진짜로 외부로 노출되는 API뿐이다. 지금은 싸가지 없게 ByteArray를 쓰고 있지만 인간 친화적인 API를 위해서 이 부분에서 변환하는 것도 선택이 될 수 있다.

Task 3: Write Path - Freezing a Memtable#

memtable은 무한하게 커질 수 없다. 일정 사이즈(여기서는 256MB)를 넘어가면:

freeze -> flush to disk

앞에서도 이야기 했지만 soft limit이다. 사이즈를 정확히 측정하면 속도 저하가 발생한다.
그럼 대략적으로는 어떻게 계산하냐? key + value 바이트 크기 누적 정도로 처리한다.

와! 그럼같은 key로 두 번 put하면요? -> size는 두 번 카운트 하자.

어쨌든 용량을 넘어가면 force_freeze_memtable를 호출해서 더 이상 여기에는 못쓰게 한다.

import kotlin.concurrent.read
import kotlin.concurrent.withLock
import kotlin.concurrent.write

private fun tryFreezeMemTable() {
    freezeLock.withLock {
        val currentSize = stateLock.read {
            state.memTable.approximateSize()
        }
        
        if (currentSize >= options.sstSizeBytes) {
            forceFreeze()
        }
    }
}

private fun forceFreeze() {
    val newMemTableId = nextSstId()
    val newMemTable = MemTable(newMemTableId)

    stateLock.write {
        state.immutableMemTables.add(0, state.memTable)
        state.memTable = newMemTable
    }
}

여기서 state를 보호하기 위한 장치로 RWLock을 사용했다.
CoW 기반 동시성 관리를 위한 친구인데, 읽기는 자유롭게 일관된 상태를 보게하고 memtable 교체를 할 때는 write는 보호되어야 하기 때문에 stateLock.write이 등장함.

RWLock은 문서를 읽어보자.

돌아와서 Task 3에 좋은 부분이 있는데 다음과 같다.

Now when we freeze the memtable, no other threads could have access to the LSM state for several milliseconds, which creates a spike of latency. To solve this problem, we can put I/O operations outside of the lock region.

제발 lock 밖에 I/O를 두라고. 이건 사실 transaction scope내에 외부 API이나 오랜 시간이 걸리는 file I/O등을 아무렇지 않게 작성하는 싸이코패스들이 봐야 할 글이다.

Then, we do not have costly operations within the state write lock region. Now, consider the case that the memtable is about to reach the capacity limit and two threads successfully put two keys into the memtable, both of them discovering the memtable reaches capacity limit after putting the two keys. They will both do a size check on the memtable and decide to freeze it. In this case, we might create one empty memtable which is then immediately frozen.
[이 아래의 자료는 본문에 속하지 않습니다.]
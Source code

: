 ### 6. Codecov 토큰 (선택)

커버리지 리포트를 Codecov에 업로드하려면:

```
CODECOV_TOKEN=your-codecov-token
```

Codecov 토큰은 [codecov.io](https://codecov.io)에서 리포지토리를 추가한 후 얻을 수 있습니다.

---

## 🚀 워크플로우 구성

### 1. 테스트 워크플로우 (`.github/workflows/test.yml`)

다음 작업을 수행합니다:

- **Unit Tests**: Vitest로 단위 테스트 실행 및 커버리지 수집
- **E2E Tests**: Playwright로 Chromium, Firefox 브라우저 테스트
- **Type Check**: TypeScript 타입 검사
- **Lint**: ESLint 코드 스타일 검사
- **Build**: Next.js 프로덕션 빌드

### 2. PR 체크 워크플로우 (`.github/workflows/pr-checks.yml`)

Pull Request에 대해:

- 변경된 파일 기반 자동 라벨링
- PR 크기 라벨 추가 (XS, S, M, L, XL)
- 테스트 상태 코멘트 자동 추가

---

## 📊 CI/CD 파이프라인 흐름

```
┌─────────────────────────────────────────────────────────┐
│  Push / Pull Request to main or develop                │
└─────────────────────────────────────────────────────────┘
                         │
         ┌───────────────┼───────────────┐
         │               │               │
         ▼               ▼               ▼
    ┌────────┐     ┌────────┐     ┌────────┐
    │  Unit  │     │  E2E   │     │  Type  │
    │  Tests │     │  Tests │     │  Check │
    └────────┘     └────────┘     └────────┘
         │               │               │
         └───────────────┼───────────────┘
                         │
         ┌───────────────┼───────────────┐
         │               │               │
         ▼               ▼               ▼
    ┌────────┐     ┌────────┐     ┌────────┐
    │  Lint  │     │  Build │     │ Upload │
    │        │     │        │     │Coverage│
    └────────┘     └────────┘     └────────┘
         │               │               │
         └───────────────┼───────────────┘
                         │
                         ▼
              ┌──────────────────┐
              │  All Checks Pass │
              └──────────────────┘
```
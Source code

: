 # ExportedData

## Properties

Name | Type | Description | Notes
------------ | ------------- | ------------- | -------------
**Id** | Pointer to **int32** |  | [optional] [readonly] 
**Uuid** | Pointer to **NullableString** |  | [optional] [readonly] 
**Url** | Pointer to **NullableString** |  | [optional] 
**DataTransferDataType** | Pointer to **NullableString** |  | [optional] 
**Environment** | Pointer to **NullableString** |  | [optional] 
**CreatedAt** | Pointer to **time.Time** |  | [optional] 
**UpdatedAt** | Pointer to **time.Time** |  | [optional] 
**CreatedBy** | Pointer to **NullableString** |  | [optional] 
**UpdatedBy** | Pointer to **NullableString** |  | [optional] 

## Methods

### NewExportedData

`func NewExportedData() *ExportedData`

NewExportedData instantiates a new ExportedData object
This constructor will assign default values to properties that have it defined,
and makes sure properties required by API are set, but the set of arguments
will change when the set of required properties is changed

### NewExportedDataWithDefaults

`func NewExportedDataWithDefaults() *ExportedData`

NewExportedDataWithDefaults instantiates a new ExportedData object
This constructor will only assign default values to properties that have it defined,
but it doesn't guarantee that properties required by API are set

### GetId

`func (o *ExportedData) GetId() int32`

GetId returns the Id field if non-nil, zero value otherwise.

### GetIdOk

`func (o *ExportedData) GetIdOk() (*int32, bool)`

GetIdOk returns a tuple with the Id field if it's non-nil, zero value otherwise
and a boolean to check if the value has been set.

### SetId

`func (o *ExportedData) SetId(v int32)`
이건 freeze 시 발생할 수 있는 race condition에 대한 해결 방법을 이야기한다. 여러 스레드가 동시에 capacity 초과를 감지해서 freeze를 하다가 비어 있는 memtable을 조질 수 있다.
따라서 이 부분은 다음과 같이 해결할 수 있다.

put() {
    // read lock에서 put + 용량 체크

    if capacity 초과 {
        state_lock.lock()

        if 다시 확인해서 진짜 초과면
            freeze
    }
}

실제 구현 버전은 다음과 같다.

fun put(key: ByteArray, value: ByteArray) {
    val needsFreeze = stateLock.read {
        state.memTable.put(key, value)
        state.memTable.approximateSize() >= options.sstSizeBytes
    }
    
    if (needsFreeze) {
        tryFreezeMemTable()
    }
}

private fun tryFreezeMemTable() {
    freezeLock.withLock {
        val currentSize = stateLock.read {
            state.memTable.approximateSize()
        }
        if (currentSize >= options.sstSizeBytes) {
            forceFreeze()
        }
    }
}

여러 스레드가 접근 하는 시나리오에 대해 다음과 같이 정리를 해봤다.

read lock으로 동결이 필요한지 체크하고 (thread A)
그럼 이제 실제로 시도를 해본다. (thread A)
나 thread B인데 freeze함 ㅅㄱ; (thread B)
freezeLock으로 진입한다. (thread A)
stateLock으로 read를 해서 사이즈를 봤더니 용량이 넉넉하다. memtable이 교체되었다는 뜻이다. 따라서 freeze가 필요가 없다. (thread A)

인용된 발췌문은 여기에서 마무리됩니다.